What is that place? A memory of a pre-conscious state of perfect contentment, where we believe ourselves whole because we have not yet comprehended the fact of our physical separation from our mothers? Or a religious conviction, too deep in our selves to be subjected to the rigours of intellectual enquiry, that knows our connection to the planet, to animal life, to the stars? A faith, is it? Or a glorious certainty? It isn't necessary for a storyteller to have answers to the questions they pose, of course; only to be interested enough to ask them. Weaveworld is full of unrequited enquiries. Why does Immacolata's hatred of the Seerkind burn so intensely? Is the creature in the Empty Quarter an angel or not? And if the garden of sand in which it has kept its psychotic vigil is not the Eden of Genesis, then where did the Seerkind arise from? There are certainly answers to these mysteries to be wrought and written, but they would, I am certain, only beg further questions, which if answered would beg yet more. For all its length and elaboration, the novel does not attempt to fill in every gap in its invented history. Nothing ever begins, its first line announces; there are innumerable stories from which this fragment of narrative springs; and there will be plenty to tell when it's done. Though I get requests aplenty for a sequel, I will never write one.

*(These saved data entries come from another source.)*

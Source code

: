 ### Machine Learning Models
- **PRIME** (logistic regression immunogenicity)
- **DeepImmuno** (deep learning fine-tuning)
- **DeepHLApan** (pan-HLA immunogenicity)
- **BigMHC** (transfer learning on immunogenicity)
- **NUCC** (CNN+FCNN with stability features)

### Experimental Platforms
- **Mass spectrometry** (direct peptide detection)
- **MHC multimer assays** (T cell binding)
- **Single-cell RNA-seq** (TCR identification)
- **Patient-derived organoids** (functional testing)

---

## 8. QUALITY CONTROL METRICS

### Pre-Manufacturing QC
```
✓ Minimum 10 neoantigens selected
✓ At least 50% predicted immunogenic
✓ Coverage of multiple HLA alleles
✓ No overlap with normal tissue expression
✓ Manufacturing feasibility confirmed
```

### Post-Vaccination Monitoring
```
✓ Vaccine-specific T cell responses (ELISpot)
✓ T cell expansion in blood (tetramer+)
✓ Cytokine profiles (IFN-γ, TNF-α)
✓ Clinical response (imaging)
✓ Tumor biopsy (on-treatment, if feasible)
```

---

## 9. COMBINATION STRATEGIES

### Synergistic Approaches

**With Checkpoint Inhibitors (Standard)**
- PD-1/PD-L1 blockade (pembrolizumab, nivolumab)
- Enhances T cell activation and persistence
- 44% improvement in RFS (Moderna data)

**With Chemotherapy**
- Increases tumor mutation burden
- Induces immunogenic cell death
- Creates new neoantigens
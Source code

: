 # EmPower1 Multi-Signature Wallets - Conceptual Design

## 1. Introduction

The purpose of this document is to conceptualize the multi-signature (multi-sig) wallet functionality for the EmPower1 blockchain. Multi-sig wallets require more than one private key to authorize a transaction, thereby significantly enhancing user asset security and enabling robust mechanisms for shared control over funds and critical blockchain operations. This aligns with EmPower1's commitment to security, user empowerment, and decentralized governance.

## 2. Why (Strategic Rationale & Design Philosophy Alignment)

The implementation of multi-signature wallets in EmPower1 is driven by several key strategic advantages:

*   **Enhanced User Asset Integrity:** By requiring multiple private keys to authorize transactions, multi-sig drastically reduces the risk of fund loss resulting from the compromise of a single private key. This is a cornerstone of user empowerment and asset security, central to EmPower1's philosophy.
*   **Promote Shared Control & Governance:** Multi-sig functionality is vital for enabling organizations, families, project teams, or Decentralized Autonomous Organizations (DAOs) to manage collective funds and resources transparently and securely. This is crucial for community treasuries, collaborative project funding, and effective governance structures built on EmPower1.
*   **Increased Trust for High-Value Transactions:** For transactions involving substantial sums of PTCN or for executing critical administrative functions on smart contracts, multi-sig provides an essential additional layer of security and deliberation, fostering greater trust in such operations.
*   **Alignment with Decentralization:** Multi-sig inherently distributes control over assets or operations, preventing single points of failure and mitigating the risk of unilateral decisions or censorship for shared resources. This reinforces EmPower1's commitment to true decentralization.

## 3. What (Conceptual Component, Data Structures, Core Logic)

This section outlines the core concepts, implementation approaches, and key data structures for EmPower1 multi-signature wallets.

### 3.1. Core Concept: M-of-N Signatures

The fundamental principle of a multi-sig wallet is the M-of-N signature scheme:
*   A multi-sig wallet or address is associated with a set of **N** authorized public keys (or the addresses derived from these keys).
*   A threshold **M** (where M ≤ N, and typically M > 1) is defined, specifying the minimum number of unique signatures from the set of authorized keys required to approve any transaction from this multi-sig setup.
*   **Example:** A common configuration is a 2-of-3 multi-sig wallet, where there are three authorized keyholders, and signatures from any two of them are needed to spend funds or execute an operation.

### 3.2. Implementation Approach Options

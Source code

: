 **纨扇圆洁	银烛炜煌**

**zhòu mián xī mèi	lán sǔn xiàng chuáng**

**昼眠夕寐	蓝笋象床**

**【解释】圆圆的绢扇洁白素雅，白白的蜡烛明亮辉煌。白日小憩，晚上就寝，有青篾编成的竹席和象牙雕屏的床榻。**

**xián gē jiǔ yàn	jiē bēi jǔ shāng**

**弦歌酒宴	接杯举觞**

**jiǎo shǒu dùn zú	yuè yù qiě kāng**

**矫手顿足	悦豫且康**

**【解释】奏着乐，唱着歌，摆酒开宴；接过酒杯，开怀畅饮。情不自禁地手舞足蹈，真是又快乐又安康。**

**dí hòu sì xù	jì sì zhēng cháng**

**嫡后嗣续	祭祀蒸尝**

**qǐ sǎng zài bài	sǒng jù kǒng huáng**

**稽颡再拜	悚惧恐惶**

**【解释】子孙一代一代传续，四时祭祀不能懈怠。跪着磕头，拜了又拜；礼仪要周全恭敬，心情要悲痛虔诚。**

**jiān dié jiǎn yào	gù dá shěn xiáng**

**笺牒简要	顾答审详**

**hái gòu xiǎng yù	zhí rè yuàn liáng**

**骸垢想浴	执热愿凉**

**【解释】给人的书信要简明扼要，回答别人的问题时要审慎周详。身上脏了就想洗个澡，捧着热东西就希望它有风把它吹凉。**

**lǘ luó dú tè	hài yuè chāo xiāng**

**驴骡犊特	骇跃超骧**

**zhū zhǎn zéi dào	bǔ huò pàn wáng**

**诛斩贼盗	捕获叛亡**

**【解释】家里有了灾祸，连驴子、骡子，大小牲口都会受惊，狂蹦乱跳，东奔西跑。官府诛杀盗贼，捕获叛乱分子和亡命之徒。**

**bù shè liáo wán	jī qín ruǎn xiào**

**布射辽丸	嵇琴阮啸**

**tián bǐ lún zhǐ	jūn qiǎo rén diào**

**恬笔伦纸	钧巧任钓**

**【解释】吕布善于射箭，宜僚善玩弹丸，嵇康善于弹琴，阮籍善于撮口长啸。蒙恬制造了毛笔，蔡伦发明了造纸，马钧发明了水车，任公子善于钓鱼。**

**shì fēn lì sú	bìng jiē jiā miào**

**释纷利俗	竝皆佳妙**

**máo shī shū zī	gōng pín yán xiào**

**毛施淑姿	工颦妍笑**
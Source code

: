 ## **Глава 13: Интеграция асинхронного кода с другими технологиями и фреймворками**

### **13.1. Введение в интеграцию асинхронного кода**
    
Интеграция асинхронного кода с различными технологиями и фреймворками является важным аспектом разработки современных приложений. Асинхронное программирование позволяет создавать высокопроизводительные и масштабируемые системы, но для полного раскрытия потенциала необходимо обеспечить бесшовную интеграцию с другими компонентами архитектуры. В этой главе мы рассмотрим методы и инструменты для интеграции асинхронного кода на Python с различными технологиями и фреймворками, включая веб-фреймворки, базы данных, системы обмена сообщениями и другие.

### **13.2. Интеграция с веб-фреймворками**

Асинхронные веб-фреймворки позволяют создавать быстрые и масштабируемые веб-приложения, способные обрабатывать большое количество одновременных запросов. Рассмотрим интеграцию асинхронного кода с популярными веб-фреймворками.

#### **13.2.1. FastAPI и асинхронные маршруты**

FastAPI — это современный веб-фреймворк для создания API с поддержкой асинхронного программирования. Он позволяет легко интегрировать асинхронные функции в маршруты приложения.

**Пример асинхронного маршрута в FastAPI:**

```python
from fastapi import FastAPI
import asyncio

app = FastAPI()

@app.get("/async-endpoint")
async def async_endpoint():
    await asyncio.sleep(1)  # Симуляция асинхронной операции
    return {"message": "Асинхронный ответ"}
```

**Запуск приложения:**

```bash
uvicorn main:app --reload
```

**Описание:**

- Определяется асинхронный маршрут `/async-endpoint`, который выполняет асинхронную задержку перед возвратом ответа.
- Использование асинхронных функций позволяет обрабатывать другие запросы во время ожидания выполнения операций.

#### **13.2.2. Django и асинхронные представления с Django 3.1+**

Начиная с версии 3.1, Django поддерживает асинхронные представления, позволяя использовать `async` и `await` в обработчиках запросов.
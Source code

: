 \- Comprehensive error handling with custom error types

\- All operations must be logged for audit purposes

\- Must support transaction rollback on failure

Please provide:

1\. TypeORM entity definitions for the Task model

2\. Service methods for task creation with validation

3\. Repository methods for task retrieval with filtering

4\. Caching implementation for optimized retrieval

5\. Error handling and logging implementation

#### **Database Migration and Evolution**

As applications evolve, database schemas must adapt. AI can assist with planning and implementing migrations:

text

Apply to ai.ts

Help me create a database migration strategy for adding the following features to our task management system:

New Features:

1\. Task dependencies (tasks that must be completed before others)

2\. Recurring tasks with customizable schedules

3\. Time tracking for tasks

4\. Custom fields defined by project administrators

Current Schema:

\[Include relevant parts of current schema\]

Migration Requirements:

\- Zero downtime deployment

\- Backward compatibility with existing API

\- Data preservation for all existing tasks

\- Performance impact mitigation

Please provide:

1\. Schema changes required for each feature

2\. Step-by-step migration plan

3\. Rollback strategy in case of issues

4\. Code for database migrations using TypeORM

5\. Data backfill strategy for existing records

The tale isn't finished; but I've told all I can. That is not to say my attitude to the work does not continue to change. In the past ten years I've gone through, periods when I was thoroughly out of sorts with the book, or even on occasion irritated that it found such favour with readers when other stories seemed more worthy. And in the troughs of my discomfort, I made what with hindsight seems to be dubious judgments about fantastic fiction as a whole. I have been, I think, altogether disparaging about the escape elements of the genre, emphasizing its powers to address social, moral and even philosophical issues at the expense of celebrating its dreamier virtues. I took this position out of a genuine desire to defend a fictional form I love, from accusations of triviality and triteness, but my zeal led me astray. Yes, fantastic fiction can be intricately woven into the texture of our daily lives, addressing important issues in fabulist form. But it also serves to release us for a time from the definitions that confine our daily selves; to unplug us from a world that wounds and disappoints us, allowing us to venture into places of magic and transformation. Though of late my writing has concerned itself more and more with detailing that wounded, disappointing reality, as a reader I have rediscovered the pleasures, of unrepentant escapism: the short fiction of Lord Dunsany, early Yeats poems, the paintings of Samuel Palmer and Ernst Fuchs.